Aboriginal Canadians tell their own stories, about their own people, in
their own voice, from their own perspective.
If as recently as forty years ago there was no recognizable body of work
by Canadian writers, as recently as thirty years ago there was no Native
literature in this country. Perhaps a few books had made a dent on the
national consciousness: The Unjust Society by Harold Cardinal,
Halfbreed by Maria Campbell, and the poetry of Pauline Johnson and
even Louis Riel. Now, three decades later, Native people have a
literature that paints them in colours that are psychologically complex
and sophisticated. They have a literature that validates their
existence, that gives them dignity, that tells them that they and their
culture, their ideas, their languages, are important if not downright
essential to the long-term survival of the planet.

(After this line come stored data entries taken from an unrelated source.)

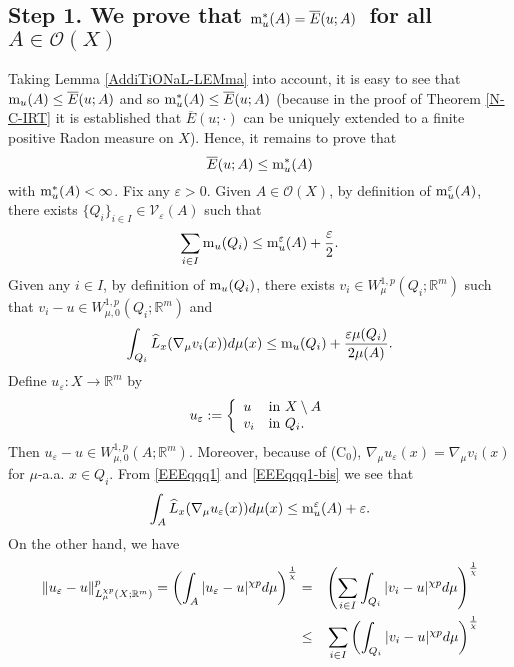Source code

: \documentclass[10pt]{amsart}
\numberwithin{equation}{section}
\theoremstyle{definition}
\theoremstyle{remark}
\begin{document}
\subsection*{Step 1. We prove that \boldmath${\rm m}^*_u(A)=\overline{E}(u;A)$\unboldmath\ for all \boldmath$A\in\mathcal{O}(X)$\unboldmath}

Taking Lemma \ref{AddiTiONaL-LEMma} into account, it is easy to see that ${\rm m}_u(A)\leq\overline{E}(u;A)$ and so ${\rm m}^*_u(A)\leq \overline{E}(u;A)$ (because in the proof of Theorem \ref{N-C-IRT} it is established that $\overline{E}(u;\cdot)$ can be uniquely extended to a finite positive Radon measure on $X$). Hence, it remains to prove that
\begin{equation}\label{EEEEqqqq}
\overline{E}(u;A)\leq {\rm m}^*_u(A)
\end{equation}
with ${\rm m}^*_u(A)<\infty$. Fix any ${\varepsilon}>0$. Given $A\in\mathcal{O}(X)$, by definition of ${\rm m}^{\varepsilon}_u(A)$, there exists $\{Q_{i}\}_{i\in I}\in\mathcal{V}_{\varepsilon}(A)$  such that 
\begin{equation}\label{EEEqqq1}
\sum_{i\in I}{\rm m}_u(Q_{i})\leq {\rm m}^{\varepsilon}_u(A)+{{\varepsilon}\over 2}.
\end{equation}
Given any $i\in I$, by definition of ${\rm m}_u(Q_i)$, there exists $v_i\in W^{1,p}_{\mu}(Q_{i};{{\mathbb R}}^m)$ such that $v_i-u\in W^{1,p}_{\mu,0}(Q_{i};{{\mathbb R}}^m)$ and
\begin{equation}\label{EEEqqq1-bis}
\int_{Q_i}\widehat{L}_x(\nabla_\mu v_i(x))d\mu(x)\leq {\rm m}_u(Q_i)+{{\varepsilon} \mu(Q_i)\over 2\mu(A)}.
\end{equation}
 Define $u_{\varepsilon}:X\to{{\mathbb R}}^m$ by 
$$
u_{\varepsilon}:=\left\{
\begin{array}{ll}
u&\hbox{in }X\setminus A\\
v_i&\hbox{in }Q_{i}.
\end{array}
\right.
$$
Then $u_{\varepsilon}-u\in W^{1,p}_{\mu,0}(A;{{\mathbb R}}^m)$. Moreover, because of (C$_0$), $\nabla_\mu u_{\varepsilon}(x)=\nabla_\mu v_i(x)$ for $\mu$-a.a. $x\in Q_i$. From \eqref{EEEqqq1} and \eqref{EEEqqq1-bis} we see that
\begin{equation}\label{EEEqqq0}
\int_A\widehat{L}_x(\nabla_\mu u_{\varepsilon}(x))d\mu(x)\leq {\rm m}^{\varepsilon}_u(A)+{\varepsilon}.
\end{equation}
On the other hand, we have
\begin{eqnarray*}
\|u_{\varepsilon}-u\|^{p}_{L^{\chi p}_\mu(X;{{\mathbb R}}^m)}=\left(\int_A|u_{\varepsilon}-u|^{\chi p}d\mu\right)^{1\over\chi}&=&\left(\sum_{i\in I}\int_{Q_{i}}|v_i-u|^{\chi p}d\mu\right)^{1\over\chi}\\
&\leq&\sum_{i\in I}\left(\int_{Q_{i}}|v_i-u|^{\chi p}d\mu\right)^{1\over\chi}
\end{eqnarray*}
\end{document}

Tomson Highway's From Oral to Written is a study of Native literature
published in Canada between 1980 and 2010, a catalogue of amazing books
that sparked the embers of a dormant voice. In the early 1980s, that
voice rose up to overcome the major obstacle Native people have as
writers: they are not able to write in their own Native languages, but
have to write in the languages of the colonizer, languages that simply
cannot capture the magic of Native mythology, the wild insanity of
Trickster thinking. From Oral to Written is the story of the Native
literary tradition, written - in multiple Aboriginal languages, in
French, and in English - by a brave, committed, hard-working, and
inspired community of exceptional individuals - from the Haida Nation on
Haida Gwaii to the Mi'kmaq of Nova Scotia's Cape Breton Island.
Leading Aboriginal author Tomson Highway surveys the first wave of
Native writers published in Canada, highlighting the most gifted authors
and the best stories they have told, offering non-Native readers access
to reconciliation and understanding, and at the same time engendering
among Native readers pride in a stellar body of work.